Class IIa - The weight of evidence or opinion is in favor of benefit from performing the following studies as part of the initial evaluation of patients presenting with HF:

Coronary arteriography in patients who have chest pain that may or may not be of cardiac origin who have not had a prior evaluation of their coronary anatomy and are eligible for coronary revascularization. Coronary arteriography in patients with known or suspected coronary artery disease who do not have angina and are eligible for revascularization. Noninvasive imaging to detect myocardial ischemia and viability in patients with known or suspected coronary artery who do not have angina and are eligible for revascularization. When the contribution of HF to exercise limitation is uncertain, maximal exercise testing with or without measurement of respiratory gas exchange and/or blood oxygen saturation. To identify candidates for cardiac transplantation or other advanced treatments, maximal exercise testing with measurement of respiratory gas exchange. In selected patients, screening for hemochromatosis, sleep disturbed breathing, or human immunodeficiency virus (HIV) infection. When suspected clinically, diagnostic tests for rheumatologic disease, amyloidosis, or pheochromocytoma. Endomyocardial biopsy when a specific diagnosis is suspected that would influence therapy. Measurement of serum B-type natriuretic peptide (BNP) in the urgent care setting if the clinical diagnosis of HF is uncertain.
Class IIb - The weight of evidence or opinion is less well established for the following testing in the initial evaluation of patients with HF

Noninvasive imaging to define the likelihood of coronary artery disease in patients with left ventricular dysfunction. Holter monitoring in patients who have a history of myocardial infarction and are being considered for electrophysiologic study to document the inducibility of ventricular tachycardia.
Class III - There is evidence and/or general agreement that the following tests are not useful or may be harmful in the initial evaluation of patients with HF

Routine endomyocardial biopsy in the absence of suspicion of a specific diagnosis that would influence therapy suspected.
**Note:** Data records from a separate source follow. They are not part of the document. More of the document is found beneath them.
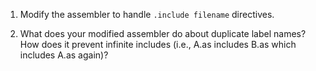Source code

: 1.  Modify the assembler to handle `.include filename` directives.

2.  What does your modified assembler do about duplicate label names?
    How does it prevent infinite includes
    (i.e., A.as includes B.as which includes A.as again)?
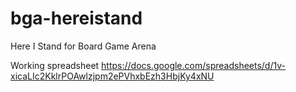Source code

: # bga-hereistand
Here I Stand for Board Game Arena

Working spreadsheet
https://docs.google.com/spreadsheets/d/1v-xicaLIc2KklrPOAwlzjpm2ePVhxbEzh3HbjKy4xNU
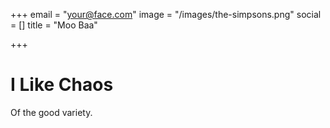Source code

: +++
email = "your@face.com"
image = "/images/the-simpsons.png"
social = []
title = "Moo Baa"

+++
# I Like Chaos

Of the good variety.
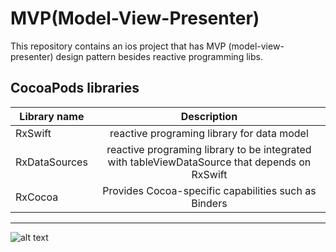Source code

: # MVP(Model-View-Presenter)
This repository contains an ios project that has MVP (model-view-presenter) design pattern besides reactive programming libs. 


## CocoaPods libraries

| Library name  | Description   | 
| ------------- |:-------------:| 
|   RxSwift     | reactive programing library for data model |
| RxDataSources     | reactive programing library to be integrated with tableViewDataSource that depends on RxSwift      |
| RxCocoa     | Provides Cocoa-specific capabilities such as Binders       |

---

![alt text](https://github.com/mdo91/IosMVP/blob/master/screenRecording.gif)

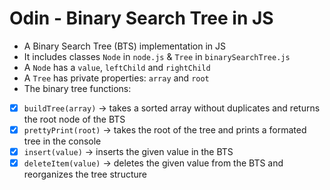 # Odin - Binary Search Tree in JS

- A Binary Search Tree (BTS) implementation in JS
- It includes classes `Node` in `node.js` & `Tree` in `binarySearchTree.js`
- A `Node` has a `value`, `leftChild` and `rightChild`
- A `Tree` has private properties: `array` and `root`
- The binary tree functions:
- [x] `buildTree(array)` -> takes a sorted array without duplicates and returns the root node of the BTS
- [x] `prettyPrint(root)` -> takes the root of the tree and prints a formated tree in the console
- [x] `insert(value)` -> inserts the given value in the BTS
- [x] `deleteItem(value)` -> deletes the given value from the BTS and reorganizes the tree structure
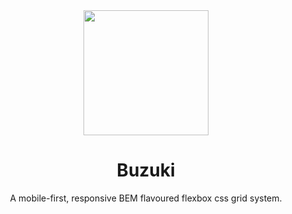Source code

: <div align="center"><img src="https://user-images.githubusercontent.com/2805249/29236167-525af9ce-7f4a-11e7-908b-13a3d46aeea9.png" height="200" /></div>
<h1 align="center">Buzuki</h1>
<p align="center">A mobile-first, responsive BEM flavoured flexbox css grid system.</p>
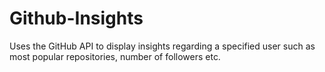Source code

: # Github-Insights
Uses the GitHub API to display insights regarding a specified user such as most popular repositories, number of followers etc.
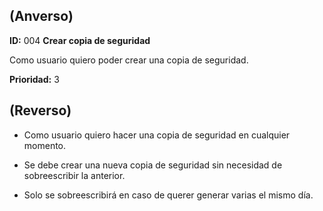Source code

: ## (**Anverso**)

**ID:** 004 **Crear copia de seguridad**

Como usuario quiero poder crear una copia de seguridad.

**Prioridad:** 3

## (**Reverso**)

+ Como usuario quiero hacer una copia de seguridad en cualquier momento.
                                               
+ Se debe crear una nueva copia de seguridad sin necesidad de sobreescribir la anterior.

+ Solo se sobreescribirá en caso de querer generar varias el mismo día.

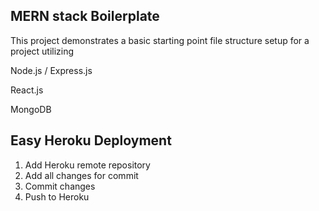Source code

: ## MERN stack Boilerplate

This project demonstrates a basic starting point file structure setup for a project utilizing

Node.js / Express.js 

React.js

MongoDB

## Easy Heroku Deployment

1) Add Heroku remote repository
2) Add all changes for commit
3) Commit changes
4) Push to Heroku

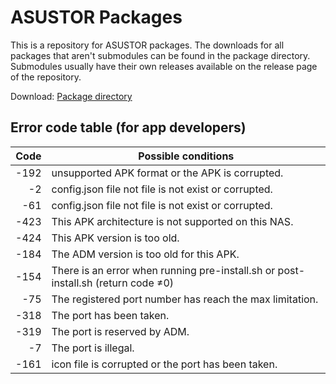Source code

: # ASUSTOR Packages

This is a repository for ASUSTOR packages. The downloads for all packages that aren't submodules can be found in the package directory. Submodules usually have their own releases available on the release page of the repository.

Download: [Package directory](https://app.box.com/s/nw45lg0w0y5jzh1529gkqs52j1hct5zq)

## Error code table (for app developers)

| Code | Possible conditions |
| ---: | ------------------- |
| -192 | unsupported APK format or the APK is corrupted. |
|   -2 | config.json file not file is not exist or corrupted. |
|  -61 | config.json file not file is not exist or corrupted. |
| -423 | This APK architecture is not supported on this NAS. |
| -424 | This APK version is too old. |
| -184 | The ADM version is too old for this APK. |
| -154 | There is an error when running pre-install.sh or post-install.sh (return code ≠0) |
|  -75 | The registered port number has reach the max limitation. |
| -318 | The port has been taken. |
| -319 | The port is reserved by ADM. |
|   -7 | The port is illegal. |
| -161 | icon file is corrupted or the port has been taken. |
Routine signal-averaged electrocardiography. Routine measurement of serum neurohormones other than BNP (eg, norepinephrine or endothelin).
Data from Hunt, SA, Abraham, WT, Chin, MH, et al. ACC/AHA 2005 Guideline Update for the Diagnosis and Management of Chronic Heart Failure in the Adult: a report of the American College of Cardiology/American Heart Association Task Force on Practice Guidelines (Writing Committee to Update the 2001 Guidelines for the Evaluation and Management of Heart Failure): developed in collaboration with the American College of Chest Physicians and the International Society for Heart and Lung Transplantation: endorsed by the Heart Rhythm Society. Circulation 2005; 112:e154.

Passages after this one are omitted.